Palestinian rescuers evacuate camp residents from flooded houses
The United Nations has declared a state of emergency in the Gaza Strip after two days of heavy rain led to severe flooding.
No casualties have been reported but hundreds of people have been evacuated and 63 schools are closed for the day in Gaza City.
More than 400,000 Palestinians have been displaced since the 50-day summer conflict with Israel ended in August.
In October international donors pledged $5.4bn for rebuilding Gaza.
Heavy rains which began on Wednesday hit the small territory at a difficult time, as thousands of Gazan families still live in communal shelters or the ruins of their own homes after the conflict.
In the Shejaiya neighbourhood, where air strikes during the recent conflict damaged many of the buildings, residents already face a cold winter without electricity or water.

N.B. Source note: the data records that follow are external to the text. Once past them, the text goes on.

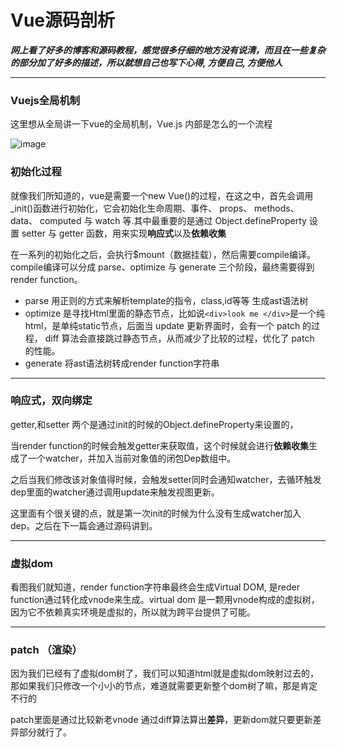 # Vue源码剖析

***网上看了好多的博客和源码教程，感觉很多仔细的地方没有说清，而且在一些复杂的部分加了好多的描述，所以就想自己也写下心得, 方便自己, 方便他人***

---
### Vuejs全局机制

这里想从全局讲一下vue的全局机制，Vue.js 内部是怎么的一个流程

![image](https://github.com/193Eric/blog/blob/master/vue/image/intro.png)

### 初始化过程  

就像我们所知道的，vue是需要一个new Vue()的过程，在这之中，首先会调用_init()函数进行初始化，它会初始化生命周期、事件、 props、 methods、 data、 computed 与 watch 等.其中最重要的是通过 Object.defineProperty 设置 setter 与 getter 函数，用来实现**响应式**以及**依赖收集**  

在一系列的初始化之后，会执行$mount（数据挂载），然后需要compile编译。  
compile编译可以分成 parse、optimize 与 generate 三个阶段，最终需要得到 render function。

- parse
  用正则的方式来解析template的指令，class,id等等 生成ast语法树
- optimize
  是寻找Html里面的静态节点，比如说`<div>look me </div>`是一个纯html，是单纯static节点，后面当 update 更新界面时，会有一个 patch 的过程， diff 算法会直接跳过静态节点，从而减少了比较的过程，优化了 patch 的性能。
- generate
  将ast语法树转成render function字符串

--- 
### 响应式，双向绑定

getter,和setter 两个是通过init的时候的Object.defineProperty来设置的，

当render function的时候会触发getter来获取值，这个时候就会进行**依赖收集**生成了一个watcher，并加入当前对象值的闭包Dep数组中。  

之后当我们修改该对象值得时候，会触发setter同时会通知watcher，去循环触发dep里面的watcher通过调用update来触发视图更新。

这里面有个很关键的点，就是第一次init的时候为什么没有生成watcher加入dep。之后在下一篇会通过源码讲到。

---

### 虚拟dom

看图我们就知道，render function字符串最终会生成Virtual DOM, 是reder function通过转化成vnode来生成。virtual dom 是一颗用vnode构成的虚拟树，因为它不依赖真实环境是虚拟的，所以就为跨平台提供了可能。

---
### patch （渲染）

因为我们已经有了虚拟dom树了，我们可以知道html就是虚拟dom映射过去的，那如果我们只修改一个小小的节点，难道就需要更新整个dom树了嘛，那是肯定不行的  

patch里面是通过比较新老vnode 通过diff算法算出**差异**，更新dom就只要更新差异部分就行了。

"We are very concerned about such severe storms this early in the season and on the back of unprecedented damage and destruction caused by the recent conflict," said Robert Turner, the UN's Director of Operations for its Palestinian Agency UNRWA in Gaza.
"We are particularly concerned for those families still seeking adequate shelter and preparing for the winter months, and for the impact the flooding is already having on children unable to attend school."
In August an Egyptian-brokered ceasefire was called between Israel and the Palestinians under which Israel agreed to ease its eight-year blockade of Gaza, Egypt would re-open its border crossing and militant groups and Israel would cease hostilities.
The seven-week Gaza conflict, which ended in a truce on 26 August, killed more than 2,100 Palestinians.